*** Opening Task input ***
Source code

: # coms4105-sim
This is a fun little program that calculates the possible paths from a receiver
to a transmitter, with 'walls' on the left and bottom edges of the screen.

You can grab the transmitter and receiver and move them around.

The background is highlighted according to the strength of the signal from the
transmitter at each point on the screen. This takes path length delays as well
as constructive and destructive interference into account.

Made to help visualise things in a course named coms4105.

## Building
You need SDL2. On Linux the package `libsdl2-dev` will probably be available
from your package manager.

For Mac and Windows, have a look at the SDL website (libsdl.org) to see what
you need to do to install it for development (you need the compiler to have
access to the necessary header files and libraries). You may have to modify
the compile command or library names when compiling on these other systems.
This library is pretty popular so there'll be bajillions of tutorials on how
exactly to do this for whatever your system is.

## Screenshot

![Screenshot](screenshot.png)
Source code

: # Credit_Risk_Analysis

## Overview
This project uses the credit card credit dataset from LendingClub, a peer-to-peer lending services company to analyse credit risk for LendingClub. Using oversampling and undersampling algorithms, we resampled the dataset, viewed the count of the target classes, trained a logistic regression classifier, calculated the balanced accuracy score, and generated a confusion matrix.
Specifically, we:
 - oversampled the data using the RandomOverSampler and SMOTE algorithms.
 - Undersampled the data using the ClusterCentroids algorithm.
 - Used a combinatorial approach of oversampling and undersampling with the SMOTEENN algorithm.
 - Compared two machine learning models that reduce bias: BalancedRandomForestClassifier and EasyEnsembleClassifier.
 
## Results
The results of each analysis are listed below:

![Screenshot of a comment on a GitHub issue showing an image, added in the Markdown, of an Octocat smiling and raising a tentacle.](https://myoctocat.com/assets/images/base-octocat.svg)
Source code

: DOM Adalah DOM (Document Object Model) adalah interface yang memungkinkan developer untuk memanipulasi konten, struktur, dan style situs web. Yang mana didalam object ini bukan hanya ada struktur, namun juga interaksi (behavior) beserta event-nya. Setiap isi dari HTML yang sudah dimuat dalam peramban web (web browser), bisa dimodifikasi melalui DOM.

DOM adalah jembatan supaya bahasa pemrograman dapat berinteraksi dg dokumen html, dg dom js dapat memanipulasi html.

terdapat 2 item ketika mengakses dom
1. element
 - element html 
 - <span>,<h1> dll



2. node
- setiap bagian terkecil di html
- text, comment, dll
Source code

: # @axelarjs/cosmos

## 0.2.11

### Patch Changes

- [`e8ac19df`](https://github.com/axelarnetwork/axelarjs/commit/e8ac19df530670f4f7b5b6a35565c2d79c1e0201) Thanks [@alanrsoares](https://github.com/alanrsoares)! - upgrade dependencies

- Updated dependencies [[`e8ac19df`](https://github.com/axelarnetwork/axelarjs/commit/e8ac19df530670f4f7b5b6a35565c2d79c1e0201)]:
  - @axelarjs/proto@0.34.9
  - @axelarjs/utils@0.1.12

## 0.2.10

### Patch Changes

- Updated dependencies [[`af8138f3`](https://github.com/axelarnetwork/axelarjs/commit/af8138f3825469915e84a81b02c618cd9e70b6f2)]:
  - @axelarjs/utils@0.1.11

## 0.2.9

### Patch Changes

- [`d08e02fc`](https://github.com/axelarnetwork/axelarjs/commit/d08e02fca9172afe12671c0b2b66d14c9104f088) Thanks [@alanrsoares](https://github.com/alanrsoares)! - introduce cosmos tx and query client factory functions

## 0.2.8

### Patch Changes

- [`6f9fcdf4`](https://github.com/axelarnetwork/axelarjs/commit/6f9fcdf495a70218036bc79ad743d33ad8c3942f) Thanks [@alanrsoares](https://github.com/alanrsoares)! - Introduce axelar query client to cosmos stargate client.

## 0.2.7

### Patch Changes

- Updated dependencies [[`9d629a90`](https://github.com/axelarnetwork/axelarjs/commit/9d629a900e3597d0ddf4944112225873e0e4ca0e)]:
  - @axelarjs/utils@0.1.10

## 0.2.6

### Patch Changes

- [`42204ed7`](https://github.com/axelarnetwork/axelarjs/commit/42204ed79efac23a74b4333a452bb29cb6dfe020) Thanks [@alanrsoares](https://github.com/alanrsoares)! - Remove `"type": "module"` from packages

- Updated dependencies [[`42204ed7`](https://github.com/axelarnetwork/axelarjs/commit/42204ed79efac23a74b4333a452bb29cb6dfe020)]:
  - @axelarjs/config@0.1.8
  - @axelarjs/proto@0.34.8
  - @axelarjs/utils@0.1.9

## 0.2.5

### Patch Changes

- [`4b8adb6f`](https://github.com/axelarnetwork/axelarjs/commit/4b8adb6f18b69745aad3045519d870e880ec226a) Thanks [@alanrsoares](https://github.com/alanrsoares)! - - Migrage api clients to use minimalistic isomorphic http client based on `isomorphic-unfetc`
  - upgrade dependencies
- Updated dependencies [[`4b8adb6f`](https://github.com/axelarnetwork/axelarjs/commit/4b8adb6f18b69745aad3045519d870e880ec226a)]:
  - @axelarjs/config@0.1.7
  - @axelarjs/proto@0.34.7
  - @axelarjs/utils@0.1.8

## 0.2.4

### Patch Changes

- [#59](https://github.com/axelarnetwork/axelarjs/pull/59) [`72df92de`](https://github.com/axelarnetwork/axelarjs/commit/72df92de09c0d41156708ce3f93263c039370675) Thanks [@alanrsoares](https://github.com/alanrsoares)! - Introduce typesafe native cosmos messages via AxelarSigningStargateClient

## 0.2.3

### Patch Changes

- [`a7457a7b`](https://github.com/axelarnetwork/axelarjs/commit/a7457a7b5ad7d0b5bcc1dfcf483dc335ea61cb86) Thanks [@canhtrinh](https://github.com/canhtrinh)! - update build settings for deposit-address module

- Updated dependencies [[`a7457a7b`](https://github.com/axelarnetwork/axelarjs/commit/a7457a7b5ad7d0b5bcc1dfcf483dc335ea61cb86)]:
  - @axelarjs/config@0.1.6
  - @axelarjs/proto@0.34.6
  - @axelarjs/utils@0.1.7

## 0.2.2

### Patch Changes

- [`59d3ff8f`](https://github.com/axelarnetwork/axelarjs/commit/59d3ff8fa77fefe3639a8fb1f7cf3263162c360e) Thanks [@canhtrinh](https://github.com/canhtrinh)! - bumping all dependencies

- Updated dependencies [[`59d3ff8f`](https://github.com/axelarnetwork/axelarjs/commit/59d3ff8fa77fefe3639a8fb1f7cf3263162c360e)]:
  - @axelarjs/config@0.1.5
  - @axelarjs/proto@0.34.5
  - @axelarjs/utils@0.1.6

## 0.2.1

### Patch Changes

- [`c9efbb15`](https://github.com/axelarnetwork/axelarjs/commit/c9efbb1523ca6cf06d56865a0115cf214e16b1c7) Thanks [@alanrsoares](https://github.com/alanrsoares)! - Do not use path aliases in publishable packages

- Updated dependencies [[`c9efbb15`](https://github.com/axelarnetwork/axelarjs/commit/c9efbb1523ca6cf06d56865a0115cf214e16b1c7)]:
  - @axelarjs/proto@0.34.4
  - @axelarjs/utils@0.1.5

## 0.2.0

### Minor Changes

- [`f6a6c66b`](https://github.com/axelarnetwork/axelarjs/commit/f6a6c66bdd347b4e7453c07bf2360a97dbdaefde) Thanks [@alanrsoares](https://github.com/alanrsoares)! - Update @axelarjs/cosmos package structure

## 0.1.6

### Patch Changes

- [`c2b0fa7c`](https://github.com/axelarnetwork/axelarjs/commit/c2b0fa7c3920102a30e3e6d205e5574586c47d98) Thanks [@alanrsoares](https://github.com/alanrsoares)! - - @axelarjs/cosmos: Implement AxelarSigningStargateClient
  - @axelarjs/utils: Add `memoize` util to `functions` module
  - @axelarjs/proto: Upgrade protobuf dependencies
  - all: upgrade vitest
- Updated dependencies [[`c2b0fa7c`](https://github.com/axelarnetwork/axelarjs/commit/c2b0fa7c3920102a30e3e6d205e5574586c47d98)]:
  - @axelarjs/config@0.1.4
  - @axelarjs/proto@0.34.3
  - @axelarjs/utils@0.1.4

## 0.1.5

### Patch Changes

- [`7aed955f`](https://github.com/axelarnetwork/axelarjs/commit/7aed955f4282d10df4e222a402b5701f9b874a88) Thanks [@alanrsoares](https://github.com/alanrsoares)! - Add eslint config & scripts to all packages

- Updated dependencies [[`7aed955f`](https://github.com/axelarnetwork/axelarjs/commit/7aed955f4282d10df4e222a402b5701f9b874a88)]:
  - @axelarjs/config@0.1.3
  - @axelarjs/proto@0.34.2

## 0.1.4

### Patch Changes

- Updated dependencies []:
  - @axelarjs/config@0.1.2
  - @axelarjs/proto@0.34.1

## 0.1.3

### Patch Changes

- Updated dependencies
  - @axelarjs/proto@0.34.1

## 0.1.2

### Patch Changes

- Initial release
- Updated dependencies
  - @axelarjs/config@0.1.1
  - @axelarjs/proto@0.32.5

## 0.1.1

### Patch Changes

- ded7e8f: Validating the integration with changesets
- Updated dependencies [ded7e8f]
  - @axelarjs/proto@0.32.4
*** Closing Task input ***
*** Opening Task input ***
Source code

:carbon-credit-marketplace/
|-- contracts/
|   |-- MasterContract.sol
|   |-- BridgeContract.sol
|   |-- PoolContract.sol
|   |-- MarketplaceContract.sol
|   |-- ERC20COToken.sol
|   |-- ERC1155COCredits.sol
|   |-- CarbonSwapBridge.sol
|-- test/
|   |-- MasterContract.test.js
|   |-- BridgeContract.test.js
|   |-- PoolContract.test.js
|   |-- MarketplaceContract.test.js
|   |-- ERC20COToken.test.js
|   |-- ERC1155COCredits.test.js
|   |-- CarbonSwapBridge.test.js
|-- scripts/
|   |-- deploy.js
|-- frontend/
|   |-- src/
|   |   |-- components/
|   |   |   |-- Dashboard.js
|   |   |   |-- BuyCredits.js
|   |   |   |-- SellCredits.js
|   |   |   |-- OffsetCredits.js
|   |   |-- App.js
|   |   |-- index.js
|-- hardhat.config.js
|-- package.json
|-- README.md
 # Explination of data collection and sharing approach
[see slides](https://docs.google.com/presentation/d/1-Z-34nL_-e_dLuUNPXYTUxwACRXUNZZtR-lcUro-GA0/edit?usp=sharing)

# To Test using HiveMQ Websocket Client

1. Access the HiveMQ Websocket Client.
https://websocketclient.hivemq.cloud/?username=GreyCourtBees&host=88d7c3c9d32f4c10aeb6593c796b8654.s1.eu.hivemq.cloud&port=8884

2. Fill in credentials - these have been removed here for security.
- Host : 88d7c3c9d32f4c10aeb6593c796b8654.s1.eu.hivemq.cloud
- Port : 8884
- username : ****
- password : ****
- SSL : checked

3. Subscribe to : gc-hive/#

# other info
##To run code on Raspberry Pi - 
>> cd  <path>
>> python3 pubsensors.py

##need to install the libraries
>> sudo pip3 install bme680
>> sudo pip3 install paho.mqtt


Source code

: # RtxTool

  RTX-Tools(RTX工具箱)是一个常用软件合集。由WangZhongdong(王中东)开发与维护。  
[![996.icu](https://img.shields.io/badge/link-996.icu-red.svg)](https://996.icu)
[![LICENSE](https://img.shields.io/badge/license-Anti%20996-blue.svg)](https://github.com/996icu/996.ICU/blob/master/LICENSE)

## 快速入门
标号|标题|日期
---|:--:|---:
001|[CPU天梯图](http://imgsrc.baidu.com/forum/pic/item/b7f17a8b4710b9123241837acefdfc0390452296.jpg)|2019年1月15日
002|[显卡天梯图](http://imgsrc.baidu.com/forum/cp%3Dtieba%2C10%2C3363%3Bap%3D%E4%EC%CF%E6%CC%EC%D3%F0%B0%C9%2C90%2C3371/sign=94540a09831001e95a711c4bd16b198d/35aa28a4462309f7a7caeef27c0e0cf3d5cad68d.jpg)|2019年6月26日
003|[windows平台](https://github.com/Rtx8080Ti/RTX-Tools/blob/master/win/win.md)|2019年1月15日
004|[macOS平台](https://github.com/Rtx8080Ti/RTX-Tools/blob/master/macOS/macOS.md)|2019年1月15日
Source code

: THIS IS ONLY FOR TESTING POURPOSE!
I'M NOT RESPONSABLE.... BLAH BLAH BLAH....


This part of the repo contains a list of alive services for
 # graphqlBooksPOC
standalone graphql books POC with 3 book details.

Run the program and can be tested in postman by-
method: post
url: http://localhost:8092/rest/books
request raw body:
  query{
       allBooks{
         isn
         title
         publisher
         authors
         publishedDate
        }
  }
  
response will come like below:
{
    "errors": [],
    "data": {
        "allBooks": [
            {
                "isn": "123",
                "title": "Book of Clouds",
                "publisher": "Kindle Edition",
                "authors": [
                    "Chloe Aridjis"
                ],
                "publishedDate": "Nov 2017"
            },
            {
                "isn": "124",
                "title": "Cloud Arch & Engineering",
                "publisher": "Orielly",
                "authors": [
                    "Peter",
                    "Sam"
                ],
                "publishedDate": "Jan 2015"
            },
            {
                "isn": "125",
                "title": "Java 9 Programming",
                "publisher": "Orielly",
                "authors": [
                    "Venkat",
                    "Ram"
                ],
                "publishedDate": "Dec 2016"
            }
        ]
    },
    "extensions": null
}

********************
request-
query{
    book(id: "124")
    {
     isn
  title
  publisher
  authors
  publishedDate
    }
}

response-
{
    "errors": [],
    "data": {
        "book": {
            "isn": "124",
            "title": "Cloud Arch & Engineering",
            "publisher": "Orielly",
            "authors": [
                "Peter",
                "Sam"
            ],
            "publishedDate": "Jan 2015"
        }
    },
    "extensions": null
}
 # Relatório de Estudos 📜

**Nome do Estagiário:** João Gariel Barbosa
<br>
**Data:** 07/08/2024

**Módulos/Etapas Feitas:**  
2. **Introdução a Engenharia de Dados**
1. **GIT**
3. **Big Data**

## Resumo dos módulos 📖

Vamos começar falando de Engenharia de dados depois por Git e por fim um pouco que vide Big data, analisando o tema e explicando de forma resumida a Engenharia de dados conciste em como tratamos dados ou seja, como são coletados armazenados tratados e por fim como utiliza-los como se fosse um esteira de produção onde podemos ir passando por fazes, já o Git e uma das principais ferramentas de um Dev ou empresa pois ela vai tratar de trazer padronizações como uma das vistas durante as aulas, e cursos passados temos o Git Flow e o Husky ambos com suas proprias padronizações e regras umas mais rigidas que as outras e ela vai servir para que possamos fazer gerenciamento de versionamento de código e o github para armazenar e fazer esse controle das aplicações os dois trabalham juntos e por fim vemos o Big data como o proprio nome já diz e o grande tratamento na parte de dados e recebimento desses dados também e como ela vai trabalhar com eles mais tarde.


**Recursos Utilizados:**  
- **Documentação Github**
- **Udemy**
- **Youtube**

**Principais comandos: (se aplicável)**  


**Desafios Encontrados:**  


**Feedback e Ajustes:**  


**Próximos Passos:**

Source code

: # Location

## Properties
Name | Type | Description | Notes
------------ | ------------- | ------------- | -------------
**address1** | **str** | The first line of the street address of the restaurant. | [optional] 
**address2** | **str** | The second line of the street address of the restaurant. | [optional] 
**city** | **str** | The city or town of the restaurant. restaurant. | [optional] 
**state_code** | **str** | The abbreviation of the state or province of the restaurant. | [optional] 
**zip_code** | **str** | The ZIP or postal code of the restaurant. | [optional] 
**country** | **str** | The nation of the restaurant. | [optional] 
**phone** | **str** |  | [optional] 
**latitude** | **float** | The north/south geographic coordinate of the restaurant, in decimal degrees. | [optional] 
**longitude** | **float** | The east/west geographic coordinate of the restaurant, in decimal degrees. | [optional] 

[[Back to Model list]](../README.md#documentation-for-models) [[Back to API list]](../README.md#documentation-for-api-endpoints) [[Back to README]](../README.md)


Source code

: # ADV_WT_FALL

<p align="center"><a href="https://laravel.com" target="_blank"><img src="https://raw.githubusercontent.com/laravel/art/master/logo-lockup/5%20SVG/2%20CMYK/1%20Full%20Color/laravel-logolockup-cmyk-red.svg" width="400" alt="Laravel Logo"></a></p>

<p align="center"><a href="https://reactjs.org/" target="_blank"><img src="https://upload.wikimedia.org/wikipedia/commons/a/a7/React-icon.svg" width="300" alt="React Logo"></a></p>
*** Closing Task input ***
- [Task directions]:
Each line holding the word "memanipulasi" must be pulled from the records.

- [Answer to this problem]:
: DOM Adalah DOM (Document Object Model) adalah interface yang memungkinkan developer untuk memanipulasi konten, struktur, dan style situs web. Yang mana didalam object ini bukan hanya ada struktur, namun juga interaksi (behavior) beserta event-nya. Setiap isi dari HTML yang sudah dimuat dalam peramban web (web browser), bisa dimodifikasi melalui DOM.
DOM adalah jembatan supaya bahasa pemrograman dapat berinteraksi dg dokumen html, dg dom js dapat memanipulasi html.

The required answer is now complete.